Stored items:
====================

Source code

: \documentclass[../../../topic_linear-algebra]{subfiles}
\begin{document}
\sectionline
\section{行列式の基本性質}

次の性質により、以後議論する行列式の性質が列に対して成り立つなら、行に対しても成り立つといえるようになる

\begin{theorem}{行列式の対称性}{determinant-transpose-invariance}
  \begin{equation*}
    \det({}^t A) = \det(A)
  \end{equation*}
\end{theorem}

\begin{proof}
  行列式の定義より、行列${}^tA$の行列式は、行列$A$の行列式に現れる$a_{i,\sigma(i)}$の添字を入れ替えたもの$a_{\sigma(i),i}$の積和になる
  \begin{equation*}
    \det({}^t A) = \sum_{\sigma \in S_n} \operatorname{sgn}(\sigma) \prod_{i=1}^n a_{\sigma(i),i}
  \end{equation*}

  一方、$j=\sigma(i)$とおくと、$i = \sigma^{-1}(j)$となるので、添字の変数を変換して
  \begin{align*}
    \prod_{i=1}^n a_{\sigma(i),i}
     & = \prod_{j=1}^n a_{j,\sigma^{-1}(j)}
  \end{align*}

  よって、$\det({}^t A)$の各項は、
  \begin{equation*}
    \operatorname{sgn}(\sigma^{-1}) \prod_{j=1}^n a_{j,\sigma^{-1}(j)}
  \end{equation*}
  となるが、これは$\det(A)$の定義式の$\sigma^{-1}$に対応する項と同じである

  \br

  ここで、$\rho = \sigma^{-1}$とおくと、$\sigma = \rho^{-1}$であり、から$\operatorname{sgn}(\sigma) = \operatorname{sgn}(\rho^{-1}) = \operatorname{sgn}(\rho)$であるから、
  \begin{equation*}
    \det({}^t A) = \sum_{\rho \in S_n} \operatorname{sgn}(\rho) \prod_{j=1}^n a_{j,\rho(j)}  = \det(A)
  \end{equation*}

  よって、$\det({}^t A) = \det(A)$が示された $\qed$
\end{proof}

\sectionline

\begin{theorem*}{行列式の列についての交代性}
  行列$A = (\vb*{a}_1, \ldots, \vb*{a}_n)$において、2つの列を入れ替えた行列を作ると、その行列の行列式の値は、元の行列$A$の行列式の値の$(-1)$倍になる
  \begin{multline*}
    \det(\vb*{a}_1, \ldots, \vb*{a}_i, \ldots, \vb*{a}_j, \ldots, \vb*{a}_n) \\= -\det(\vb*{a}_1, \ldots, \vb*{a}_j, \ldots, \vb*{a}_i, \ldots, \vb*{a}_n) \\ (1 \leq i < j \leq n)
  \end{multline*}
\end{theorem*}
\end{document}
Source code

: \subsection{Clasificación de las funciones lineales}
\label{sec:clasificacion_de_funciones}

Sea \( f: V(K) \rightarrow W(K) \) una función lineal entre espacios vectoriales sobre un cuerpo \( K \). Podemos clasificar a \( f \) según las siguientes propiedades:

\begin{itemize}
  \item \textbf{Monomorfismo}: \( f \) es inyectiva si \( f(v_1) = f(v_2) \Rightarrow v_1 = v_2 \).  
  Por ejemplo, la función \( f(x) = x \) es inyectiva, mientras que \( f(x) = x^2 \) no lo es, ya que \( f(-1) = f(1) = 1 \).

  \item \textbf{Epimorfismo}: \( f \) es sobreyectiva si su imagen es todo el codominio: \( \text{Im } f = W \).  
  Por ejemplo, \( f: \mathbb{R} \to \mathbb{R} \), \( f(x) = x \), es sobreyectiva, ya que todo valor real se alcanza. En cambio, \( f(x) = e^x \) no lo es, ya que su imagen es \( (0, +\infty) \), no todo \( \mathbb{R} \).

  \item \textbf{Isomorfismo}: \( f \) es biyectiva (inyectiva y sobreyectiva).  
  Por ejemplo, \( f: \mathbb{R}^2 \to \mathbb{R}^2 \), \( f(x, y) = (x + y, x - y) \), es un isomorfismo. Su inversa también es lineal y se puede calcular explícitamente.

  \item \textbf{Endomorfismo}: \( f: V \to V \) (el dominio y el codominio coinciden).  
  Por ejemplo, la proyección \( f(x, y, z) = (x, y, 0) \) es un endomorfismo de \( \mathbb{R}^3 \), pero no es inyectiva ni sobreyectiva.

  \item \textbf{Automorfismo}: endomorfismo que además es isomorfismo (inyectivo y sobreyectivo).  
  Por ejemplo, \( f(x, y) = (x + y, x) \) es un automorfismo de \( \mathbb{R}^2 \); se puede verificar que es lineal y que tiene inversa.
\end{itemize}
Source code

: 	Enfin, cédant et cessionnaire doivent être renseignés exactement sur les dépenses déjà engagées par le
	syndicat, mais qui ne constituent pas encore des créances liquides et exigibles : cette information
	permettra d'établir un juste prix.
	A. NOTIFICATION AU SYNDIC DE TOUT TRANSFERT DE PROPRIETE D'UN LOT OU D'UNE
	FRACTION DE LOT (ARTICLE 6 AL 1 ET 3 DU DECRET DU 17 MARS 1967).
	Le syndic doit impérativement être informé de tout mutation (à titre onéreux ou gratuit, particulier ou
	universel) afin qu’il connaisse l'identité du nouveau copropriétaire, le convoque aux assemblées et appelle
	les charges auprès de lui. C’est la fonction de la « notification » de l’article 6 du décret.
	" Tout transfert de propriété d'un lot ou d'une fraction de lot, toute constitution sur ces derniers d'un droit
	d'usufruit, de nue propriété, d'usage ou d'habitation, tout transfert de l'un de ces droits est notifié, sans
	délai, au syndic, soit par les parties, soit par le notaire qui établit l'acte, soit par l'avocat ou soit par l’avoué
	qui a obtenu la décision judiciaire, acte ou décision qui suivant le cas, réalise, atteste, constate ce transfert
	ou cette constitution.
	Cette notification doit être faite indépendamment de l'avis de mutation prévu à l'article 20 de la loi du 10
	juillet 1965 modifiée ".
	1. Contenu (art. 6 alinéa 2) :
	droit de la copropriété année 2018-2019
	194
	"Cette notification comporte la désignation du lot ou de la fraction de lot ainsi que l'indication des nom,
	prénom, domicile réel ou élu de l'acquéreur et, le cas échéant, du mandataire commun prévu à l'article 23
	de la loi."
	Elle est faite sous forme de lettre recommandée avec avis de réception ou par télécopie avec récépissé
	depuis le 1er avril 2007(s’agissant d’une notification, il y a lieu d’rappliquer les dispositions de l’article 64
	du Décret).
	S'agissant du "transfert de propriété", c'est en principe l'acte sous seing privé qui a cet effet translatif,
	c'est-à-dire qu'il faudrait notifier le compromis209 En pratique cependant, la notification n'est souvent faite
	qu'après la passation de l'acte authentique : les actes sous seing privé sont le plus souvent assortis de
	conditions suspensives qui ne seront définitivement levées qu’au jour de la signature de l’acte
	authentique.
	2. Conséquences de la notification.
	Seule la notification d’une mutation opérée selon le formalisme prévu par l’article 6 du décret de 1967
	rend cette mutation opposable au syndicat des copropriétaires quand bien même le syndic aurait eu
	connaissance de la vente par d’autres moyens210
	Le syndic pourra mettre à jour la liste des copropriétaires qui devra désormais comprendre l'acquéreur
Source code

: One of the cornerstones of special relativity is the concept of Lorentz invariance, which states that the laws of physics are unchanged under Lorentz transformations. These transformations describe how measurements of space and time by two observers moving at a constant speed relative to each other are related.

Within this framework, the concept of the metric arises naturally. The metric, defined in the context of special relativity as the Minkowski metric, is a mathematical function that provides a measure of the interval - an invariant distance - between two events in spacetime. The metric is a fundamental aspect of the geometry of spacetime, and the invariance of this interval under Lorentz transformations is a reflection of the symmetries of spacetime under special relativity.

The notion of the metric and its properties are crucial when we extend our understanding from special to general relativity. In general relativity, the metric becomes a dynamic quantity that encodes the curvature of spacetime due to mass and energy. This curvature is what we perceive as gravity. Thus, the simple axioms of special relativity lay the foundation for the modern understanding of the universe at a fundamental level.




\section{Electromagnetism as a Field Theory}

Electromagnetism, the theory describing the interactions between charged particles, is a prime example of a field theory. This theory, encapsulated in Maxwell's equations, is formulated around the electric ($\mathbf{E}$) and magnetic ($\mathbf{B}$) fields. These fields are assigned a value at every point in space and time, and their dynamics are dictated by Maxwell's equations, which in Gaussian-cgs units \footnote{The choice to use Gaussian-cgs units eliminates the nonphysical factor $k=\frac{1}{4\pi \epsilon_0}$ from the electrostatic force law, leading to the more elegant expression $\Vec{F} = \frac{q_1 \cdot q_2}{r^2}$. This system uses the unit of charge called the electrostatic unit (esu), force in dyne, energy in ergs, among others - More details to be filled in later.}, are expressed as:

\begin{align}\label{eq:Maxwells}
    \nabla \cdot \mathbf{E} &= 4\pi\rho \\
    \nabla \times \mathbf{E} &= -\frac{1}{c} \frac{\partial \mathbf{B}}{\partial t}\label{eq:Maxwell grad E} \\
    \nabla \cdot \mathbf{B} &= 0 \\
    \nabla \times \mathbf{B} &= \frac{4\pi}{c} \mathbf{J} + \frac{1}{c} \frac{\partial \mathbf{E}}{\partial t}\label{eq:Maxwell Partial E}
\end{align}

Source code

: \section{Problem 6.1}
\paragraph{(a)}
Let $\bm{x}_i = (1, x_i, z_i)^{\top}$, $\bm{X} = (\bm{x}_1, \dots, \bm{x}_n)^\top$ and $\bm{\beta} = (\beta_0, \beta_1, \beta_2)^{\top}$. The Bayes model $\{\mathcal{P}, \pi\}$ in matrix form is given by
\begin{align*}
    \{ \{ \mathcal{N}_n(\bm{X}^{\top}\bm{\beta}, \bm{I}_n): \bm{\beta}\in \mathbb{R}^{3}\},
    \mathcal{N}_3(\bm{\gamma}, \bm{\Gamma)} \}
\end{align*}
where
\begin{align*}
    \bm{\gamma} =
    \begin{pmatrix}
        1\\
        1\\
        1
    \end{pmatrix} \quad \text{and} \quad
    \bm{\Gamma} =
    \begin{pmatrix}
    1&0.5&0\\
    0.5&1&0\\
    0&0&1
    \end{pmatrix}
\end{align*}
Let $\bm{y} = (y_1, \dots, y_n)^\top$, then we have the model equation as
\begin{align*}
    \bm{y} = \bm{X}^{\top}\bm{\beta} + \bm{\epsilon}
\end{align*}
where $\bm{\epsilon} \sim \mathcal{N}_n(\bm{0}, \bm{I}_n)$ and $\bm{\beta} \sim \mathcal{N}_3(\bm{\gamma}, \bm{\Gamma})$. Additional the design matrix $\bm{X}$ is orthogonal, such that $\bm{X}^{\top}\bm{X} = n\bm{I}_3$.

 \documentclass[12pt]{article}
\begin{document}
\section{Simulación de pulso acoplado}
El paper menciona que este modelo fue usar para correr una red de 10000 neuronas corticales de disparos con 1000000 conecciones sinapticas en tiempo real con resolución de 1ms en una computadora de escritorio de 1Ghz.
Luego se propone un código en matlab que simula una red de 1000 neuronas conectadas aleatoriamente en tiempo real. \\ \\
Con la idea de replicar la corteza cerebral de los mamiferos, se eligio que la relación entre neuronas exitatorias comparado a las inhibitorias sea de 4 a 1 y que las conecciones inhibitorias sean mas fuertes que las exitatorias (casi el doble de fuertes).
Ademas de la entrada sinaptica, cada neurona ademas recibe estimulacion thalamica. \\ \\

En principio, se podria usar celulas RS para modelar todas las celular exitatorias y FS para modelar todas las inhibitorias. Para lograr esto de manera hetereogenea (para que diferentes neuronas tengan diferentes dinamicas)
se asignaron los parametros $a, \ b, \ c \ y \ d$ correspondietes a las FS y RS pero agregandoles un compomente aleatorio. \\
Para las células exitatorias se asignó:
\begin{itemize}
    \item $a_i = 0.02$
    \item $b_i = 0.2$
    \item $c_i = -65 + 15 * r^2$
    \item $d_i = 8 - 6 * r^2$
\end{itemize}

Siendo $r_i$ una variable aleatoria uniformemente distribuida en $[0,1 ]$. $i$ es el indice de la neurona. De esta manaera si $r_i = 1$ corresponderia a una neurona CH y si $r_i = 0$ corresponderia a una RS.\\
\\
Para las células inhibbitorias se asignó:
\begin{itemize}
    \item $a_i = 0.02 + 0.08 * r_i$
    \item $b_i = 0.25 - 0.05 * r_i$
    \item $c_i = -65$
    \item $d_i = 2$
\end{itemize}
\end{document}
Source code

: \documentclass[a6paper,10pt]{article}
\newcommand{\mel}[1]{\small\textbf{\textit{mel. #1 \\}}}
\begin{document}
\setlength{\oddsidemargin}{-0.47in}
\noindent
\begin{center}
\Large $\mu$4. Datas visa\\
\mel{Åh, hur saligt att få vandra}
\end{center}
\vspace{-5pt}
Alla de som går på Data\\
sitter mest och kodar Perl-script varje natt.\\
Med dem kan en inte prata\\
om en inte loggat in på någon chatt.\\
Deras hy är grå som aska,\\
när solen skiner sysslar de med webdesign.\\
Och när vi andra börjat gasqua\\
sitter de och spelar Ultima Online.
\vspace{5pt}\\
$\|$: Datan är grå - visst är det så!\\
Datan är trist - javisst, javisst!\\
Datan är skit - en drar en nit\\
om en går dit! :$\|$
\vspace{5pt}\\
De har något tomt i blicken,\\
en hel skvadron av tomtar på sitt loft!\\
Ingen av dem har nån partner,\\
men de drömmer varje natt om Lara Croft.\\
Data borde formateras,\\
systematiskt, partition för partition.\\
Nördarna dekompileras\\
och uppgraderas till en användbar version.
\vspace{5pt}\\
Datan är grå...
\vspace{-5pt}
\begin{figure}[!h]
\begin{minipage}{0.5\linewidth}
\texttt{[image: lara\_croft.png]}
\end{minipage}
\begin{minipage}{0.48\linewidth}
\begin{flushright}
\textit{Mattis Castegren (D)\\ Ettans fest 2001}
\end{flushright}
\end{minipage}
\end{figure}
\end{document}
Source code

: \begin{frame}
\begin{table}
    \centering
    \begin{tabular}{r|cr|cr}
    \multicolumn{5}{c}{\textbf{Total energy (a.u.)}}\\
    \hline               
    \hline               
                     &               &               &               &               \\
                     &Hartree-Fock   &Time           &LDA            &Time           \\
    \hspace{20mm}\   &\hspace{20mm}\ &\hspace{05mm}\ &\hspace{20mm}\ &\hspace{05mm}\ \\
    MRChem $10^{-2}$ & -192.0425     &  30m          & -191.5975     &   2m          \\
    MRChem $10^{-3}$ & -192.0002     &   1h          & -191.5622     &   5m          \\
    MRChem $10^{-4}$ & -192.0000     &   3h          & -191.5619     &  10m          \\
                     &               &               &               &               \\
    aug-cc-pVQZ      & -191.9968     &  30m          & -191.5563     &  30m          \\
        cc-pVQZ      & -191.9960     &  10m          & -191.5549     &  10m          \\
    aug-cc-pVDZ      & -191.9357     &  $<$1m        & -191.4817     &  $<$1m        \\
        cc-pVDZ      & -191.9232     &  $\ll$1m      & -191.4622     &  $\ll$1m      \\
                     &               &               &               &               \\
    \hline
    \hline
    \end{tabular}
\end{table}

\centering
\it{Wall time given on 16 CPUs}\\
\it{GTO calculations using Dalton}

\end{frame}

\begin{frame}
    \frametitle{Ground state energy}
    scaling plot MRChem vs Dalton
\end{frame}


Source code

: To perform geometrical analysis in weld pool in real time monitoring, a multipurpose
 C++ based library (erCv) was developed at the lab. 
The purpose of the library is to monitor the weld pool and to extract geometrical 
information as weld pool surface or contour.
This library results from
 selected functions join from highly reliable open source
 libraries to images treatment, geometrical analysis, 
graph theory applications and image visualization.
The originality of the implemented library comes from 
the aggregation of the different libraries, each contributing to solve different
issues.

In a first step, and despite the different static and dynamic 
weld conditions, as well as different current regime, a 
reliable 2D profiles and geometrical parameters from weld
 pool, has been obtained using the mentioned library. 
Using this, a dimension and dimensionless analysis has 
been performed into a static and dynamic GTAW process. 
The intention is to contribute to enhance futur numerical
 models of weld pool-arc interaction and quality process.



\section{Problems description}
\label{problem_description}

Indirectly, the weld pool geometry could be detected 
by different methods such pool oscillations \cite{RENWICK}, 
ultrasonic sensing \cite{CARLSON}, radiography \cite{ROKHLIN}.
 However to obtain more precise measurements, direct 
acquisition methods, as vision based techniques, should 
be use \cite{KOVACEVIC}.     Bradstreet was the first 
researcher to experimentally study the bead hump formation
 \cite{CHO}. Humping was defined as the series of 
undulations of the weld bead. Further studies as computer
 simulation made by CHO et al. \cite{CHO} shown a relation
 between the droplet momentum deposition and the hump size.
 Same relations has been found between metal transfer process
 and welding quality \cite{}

====================

WHAT YOU SHOULD DO — Will you return exactly the lines above from the one with "f(v_2) \Rightarrow v_1 = v_2 \)." down to the one with "(inyectiva y sobreyectiva).", counting both as part of the range?

OUTPUT OF THE TASK —
  \item \textbf{Monomorfismo}: \( f \) es inyectiva si \( f(v_1) = f(v_2) \Rightarrow v_1 = v_2 \).  
  Por ejemplo, la función \( f(x) = x \) es inyectiva, mientras que \( f(x) = x^2 \) no lo es, ya que \( f(-1) = f(1) = 1 \).

  \item \textbf{Epimorfismo}: \( f \) es sobreyectiva si su imagen es todo el codominio: \( \text{Im } f = W \).  
  Por ejemplo, \( f: \mathbb{R} \to \mathbb{R} \), \( f(x) = x \), es sobreyectiva, ya que todo valor real se alcanza. En cambio, \( f(x) = e^x \) no lo es, ya que su imagen es \( (0, +\infty) \), no todo \( \mathbb{R} \).

  \item \textbf{Isomorfismo}: \( f \) es biyectiva (inyectiva y sobreyectiva).  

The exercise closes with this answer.